**EXERCISE:**
Set down exactly the lines in the records below that run from the line with "Realtime server URL" to the line with "## Key pages & features", inclusive, and nothing more.

===== RECORD EXCERPTS =====

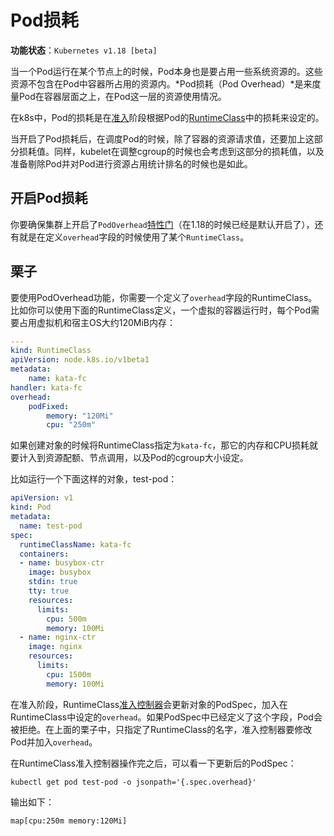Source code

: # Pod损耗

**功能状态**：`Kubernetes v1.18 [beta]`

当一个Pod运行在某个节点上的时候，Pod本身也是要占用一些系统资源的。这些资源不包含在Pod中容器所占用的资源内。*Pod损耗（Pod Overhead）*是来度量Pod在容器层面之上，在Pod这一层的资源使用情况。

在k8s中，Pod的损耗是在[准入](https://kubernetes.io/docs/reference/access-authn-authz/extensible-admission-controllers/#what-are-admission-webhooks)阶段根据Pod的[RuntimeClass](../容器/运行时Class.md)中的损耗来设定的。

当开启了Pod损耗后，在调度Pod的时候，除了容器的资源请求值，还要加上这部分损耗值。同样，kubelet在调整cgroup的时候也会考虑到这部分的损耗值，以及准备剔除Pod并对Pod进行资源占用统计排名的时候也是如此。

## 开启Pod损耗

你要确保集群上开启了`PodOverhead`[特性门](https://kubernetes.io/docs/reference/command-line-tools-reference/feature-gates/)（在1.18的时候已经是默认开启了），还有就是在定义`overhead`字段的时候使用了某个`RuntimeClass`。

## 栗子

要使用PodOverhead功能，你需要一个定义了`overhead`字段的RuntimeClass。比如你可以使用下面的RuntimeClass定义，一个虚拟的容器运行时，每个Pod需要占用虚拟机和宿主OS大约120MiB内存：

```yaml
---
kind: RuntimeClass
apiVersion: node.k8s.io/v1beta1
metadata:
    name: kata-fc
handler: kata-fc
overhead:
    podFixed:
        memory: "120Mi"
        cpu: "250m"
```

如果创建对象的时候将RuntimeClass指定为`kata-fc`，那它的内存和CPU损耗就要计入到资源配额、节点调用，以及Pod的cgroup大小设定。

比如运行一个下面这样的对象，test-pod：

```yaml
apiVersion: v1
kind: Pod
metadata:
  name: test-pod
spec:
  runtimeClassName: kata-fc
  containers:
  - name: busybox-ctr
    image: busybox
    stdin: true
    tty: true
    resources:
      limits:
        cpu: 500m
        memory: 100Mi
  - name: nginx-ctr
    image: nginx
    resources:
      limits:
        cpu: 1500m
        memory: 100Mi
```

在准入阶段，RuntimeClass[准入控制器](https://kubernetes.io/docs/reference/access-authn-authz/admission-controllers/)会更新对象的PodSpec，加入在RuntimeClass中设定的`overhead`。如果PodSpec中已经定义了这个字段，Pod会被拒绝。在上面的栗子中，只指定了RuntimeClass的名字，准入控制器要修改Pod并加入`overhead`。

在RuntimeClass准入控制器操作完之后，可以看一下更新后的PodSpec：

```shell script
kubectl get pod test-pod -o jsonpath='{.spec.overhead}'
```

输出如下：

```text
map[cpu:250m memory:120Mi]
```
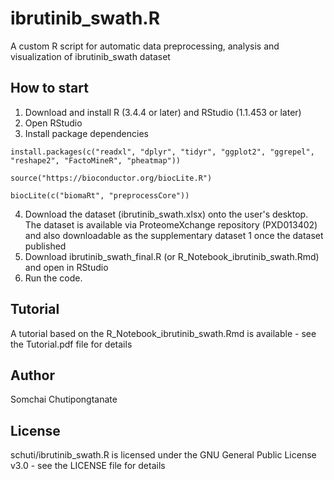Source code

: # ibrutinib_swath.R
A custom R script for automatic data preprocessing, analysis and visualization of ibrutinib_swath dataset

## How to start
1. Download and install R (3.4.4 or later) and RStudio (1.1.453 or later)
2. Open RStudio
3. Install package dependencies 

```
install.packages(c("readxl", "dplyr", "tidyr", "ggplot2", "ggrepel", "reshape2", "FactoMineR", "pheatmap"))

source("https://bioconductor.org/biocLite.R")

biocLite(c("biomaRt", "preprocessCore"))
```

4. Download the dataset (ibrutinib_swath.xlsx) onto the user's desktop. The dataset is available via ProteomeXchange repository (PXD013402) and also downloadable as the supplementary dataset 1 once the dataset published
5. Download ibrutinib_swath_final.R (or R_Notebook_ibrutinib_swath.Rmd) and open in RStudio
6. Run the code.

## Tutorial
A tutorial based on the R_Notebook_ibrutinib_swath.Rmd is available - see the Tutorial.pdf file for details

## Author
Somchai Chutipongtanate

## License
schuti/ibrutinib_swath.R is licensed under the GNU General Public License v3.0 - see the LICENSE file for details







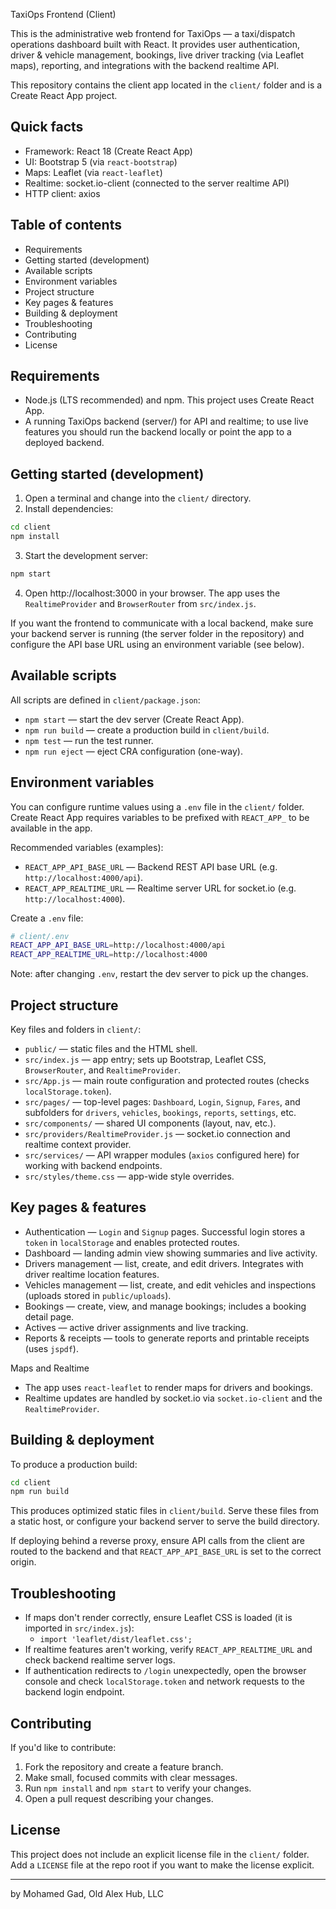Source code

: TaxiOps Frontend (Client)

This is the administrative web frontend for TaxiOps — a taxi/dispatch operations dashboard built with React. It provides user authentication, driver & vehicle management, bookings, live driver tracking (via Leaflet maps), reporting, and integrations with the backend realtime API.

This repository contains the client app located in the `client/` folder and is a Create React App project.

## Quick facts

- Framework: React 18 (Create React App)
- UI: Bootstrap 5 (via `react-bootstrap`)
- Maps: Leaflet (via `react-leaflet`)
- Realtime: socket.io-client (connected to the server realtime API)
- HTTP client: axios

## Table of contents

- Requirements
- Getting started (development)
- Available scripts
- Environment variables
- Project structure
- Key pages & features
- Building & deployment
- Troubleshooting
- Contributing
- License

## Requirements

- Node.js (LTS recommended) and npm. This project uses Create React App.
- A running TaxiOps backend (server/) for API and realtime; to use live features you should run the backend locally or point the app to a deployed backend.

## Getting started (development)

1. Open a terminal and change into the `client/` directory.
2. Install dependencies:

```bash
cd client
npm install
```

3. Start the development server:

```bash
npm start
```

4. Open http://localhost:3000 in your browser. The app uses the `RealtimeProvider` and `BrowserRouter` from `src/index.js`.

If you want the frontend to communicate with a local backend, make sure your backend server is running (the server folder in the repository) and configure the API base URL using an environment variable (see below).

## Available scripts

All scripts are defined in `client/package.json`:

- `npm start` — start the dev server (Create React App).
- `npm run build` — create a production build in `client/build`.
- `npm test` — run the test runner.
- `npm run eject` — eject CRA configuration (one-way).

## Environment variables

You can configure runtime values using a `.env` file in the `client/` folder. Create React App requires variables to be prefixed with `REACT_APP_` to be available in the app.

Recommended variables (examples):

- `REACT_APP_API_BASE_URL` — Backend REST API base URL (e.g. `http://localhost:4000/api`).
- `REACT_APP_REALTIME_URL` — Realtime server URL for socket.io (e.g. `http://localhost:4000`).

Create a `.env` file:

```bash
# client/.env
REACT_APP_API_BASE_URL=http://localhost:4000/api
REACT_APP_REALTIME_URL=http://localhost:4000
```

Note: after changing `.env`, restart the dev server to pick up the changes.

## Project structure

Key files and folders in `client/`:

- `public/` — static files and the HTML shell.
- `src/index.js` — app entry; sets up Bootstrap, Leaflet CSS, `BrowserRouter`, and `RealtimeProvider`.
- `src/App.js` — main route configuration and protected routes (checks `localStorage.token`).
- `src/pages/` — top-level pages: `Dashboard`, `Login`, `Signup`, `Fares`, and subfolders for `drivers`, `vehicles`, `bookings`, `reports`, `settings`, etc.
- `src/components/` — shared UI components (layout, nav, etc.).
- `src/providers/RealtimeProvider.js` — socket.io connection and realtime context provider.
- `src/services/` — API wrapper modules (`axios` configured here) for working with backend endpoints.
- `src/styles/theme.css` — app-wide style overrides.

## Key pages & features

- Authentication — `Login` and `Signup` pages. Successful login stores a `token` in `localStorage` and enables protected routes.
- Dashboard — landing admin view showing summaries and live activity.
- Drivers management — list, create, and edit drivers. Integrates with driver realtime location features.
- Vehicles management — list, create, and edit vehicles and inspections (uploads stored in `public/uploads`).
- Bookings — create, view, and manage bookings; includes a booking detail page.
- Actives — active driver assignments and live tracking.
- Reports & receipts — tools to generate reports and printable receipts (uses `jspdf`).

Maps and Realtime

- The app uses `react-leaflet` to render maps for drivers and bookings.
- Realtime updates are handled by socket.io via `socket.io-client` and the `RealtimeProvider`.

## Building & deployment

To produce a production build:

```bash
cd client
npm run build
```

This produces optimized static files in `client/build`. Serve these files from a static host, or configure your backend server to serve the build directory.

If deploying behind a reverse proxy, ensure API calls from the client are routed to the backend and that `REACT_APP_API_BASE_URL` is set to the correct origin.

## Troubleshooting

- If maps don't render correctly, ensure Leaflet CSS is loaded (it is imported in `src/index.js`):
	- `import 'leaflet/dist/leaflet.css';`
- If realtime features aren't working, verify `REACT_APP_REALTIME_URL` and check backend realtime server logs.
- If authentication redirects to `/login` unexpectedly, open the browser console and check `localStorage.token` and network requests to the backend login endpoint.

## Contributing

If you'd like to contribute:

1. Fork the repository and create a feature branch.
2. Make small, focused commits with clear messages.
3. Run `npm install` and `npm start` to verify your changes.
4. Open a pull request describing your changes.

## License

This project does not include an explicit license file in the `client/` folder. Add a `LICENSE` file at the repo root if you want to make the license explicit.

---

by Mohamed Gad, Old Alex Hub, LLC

=====

**EXERCISE RESPONSE:**
- `REACT_APP_REALTIME_URL` — Realtime server URL for socket.io (e.g. `http://localhost:4000`).

Create a `.env` file:

```bash
# client/.env
REACT_APP_API_BASE_URL=http://localhost:4000/api
REACT_APP_REALTIME_URL=http://localhost:4000
```

Note: after changing `.env`, restart the dev server to pick up the changes.

## Project structure

Key files and folders in `client/`:

- `public/` — static files and the HTML shell.
- `src/index.js` — app entry; sets up Bootstrap, Leaflet CSS, `BrowserRouter`, and `RealtimeProvider`.
- `src/App.js` — main route configuration and protected routes (checks `localStorage.token`).
- `src/pages/` — top-level pages: `Dashboard`, `Login`, `Signup`, `Fares`, and subfolders for `drivers`, `vehicles`, `bookings`, `reports`, `settings`, etc.
- `src/components/` — shared UI components (layout, nav, etc.).
- `src/providers/RealtimeProvider.js` — socket.io connection and realtime context provider.
- `src/services/` — API wrapper modules (`axios` configured here) for working with backend endpoints.
- `src/styles/theme.css` — app-wide style overrides.

## Key pages & features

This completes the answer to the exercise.